(Saved entries)
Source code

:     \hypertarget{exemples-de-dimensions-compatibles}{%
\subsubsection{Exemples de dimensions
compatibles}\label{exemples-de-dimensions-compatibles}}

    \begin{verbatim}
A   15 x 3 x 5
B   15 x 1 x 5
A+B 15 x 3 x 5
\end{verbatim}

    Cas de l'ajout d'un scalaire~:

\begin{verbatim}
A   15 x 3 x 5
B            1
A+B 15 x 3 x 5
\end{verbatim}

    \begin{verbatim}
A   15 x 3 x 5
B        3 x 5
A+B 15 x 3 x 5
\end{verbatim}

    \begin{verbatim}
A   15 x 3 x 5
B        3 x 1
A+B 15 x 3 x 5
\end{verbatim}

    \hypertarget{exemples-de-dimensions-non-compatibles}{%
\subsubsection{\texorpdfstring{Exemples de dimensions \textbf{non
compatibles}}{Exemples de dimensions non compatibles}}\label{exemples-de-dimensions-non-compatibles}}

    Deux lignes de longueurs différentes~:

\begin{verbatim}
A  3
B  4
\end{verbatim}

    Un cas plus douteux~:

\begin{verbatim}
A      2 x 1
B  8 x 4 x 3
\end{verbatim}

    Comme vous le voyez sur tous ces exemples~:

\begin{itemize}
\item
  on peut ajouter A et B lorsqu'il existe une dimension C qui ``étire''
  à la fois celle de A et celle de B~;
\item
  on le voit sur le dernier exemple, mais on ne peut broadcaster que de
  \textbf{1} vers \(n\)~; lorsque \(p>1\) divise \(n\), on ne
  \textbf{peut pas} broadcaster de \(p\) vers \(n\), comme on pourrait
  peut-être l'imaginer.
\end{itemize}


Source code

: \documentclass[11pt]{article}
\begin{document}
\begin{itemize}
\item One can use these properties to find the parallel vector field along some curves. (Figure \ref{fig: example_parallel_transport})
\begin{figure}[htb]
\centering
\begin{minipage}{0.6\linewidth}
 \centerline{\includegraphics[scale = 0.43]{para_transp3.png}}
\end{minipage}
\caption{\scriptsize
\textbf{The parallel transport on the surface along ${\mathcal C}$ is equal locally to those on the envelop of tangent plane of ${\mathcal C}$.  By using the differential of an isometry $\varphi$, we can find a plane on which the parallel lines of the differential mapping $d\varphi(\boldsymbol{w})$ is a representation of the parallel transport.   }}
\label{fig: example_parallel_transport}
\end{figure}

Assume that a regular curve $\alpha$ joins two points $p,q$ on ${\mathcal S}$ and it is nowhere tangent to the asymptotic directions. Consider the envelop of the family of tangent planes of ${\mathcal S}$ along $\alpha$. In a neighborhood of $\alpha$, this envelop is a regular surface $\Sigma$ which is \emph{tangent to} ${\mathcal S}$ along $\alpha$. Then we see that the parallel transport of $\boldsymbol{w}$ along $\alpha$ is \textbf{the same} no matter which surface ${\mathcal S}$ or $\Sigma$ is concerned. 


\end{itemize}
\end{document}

*Work instructions:*
Please copy the data above in its entirety, exactly as written.

*Task answer:*
Source code

:     \hypertarget{exemples-de-dimensions-compatibles}{%
\subsubsection{Exemples de dimensions
compatibles}\label{exemples-de-dimensions-compatibles}}

    \begin{verbatim}
A   15 x 3 x 5
B   15 x 1 x 5
A+B 15 x 3 x 5
\end{verbatim}

    Cas de l'ajout d'un scalaire~:

\begin{verbatim}
A   15 x 3 x 5
B            1
A+B 15 x 3 x 5
\end{verbatim}

    \begin{verbatim}
A   15 x 3 x 5
B        3 x 5
A+B 15 x 3 x 5
\end{verbatim}

    \begin{verbatim}
A   15 x 3 x 5
B        3 x 1
A+B 15 x 3 x 5
\end{verbatim}

    \hypertarget{exemples-de-dimensions-non-compatibles}{%
\subsubsection{\texorpdfstring{Exemples de dimensions \textbf{non
compatibles}}{Exemples de dimensions non compatibles}}\label{exemples-de-dimensions-non-compatibles}}

    Deux lignes de longueurs différentes~:

\begin{verbatim}
A  3
B  4
\end{verbatim}

    Un cas plus douteux~:

\begin{verbatim}
A      2 x 1
B  8 x 4 x 3
\end{verbatim}

    Comme vous le voyez sur tous ces exemples~:

\begin{itemize}
\item
  on peut ajouter A et B lorsqu'il existe une dimension C qui ``étire''
  à la fois celle de A et celle de B~;
\item
  on le voit sur le dernier exemple, mais on ne peut broadcaster que de
  \textbf{1} vers \(n\)~; lorsque \(p>1\) divise \(n\), on ne
  \textbf{peut pas} broadcaster de \(p\) vers \(n\), comme on pourrait
  peut-être l'imaginer.
\end{itemize}


Source code

: \documentclass[11pt]{article}
\begin{document}
\begin{itemize}
\item One can use these properties to find the parallel vector field along some curves. (Figure \ref{fig: example_parallel_transport})
\begin{figure}[htb]
\centering
\begin{minipage}{0.6\linewidth}
 \centerline{\includegraphics[scale = 0.43]{para_transp3.png}}
\end{minipage}
\caption{\scriptsize
\textbf{The parallel transport on the surface along ${\mathcal C}$ is equal locally to those on the envelop of tangent plane of ${\mathcal C}$.  By using the differential of an isometry $\varphi$, we can find a plane on which the parallel lines of the differential mapping $d\varphi(\boldsymbol{w})$ is a representation of the parallel transport.   }}
\label{fig: example_parallel_transport}
\end{figure}

Assume that a regular curve $\alpha$ joins two points $p,q$ on ${\mathcal S}$ and it is nowhere tangent to the asymptotic directions. Consider the envelop of the family of tangent planes of ${\mathcal S}$ along $\alpha$. In a neighborhood of $\alpha$, this envelop is a regular surface $\Sigma$ which is \emph{tangent to} ${\mathcal S}$ along $\alpha$. Then we see that the parallel transport of $\boldsymbol{w}$ along $\alpha$ is \textbf{the same} no matter which surface ${\mathcal S}$ or $\Sigma$ is concerned. 


\end{itemize}
\end{document}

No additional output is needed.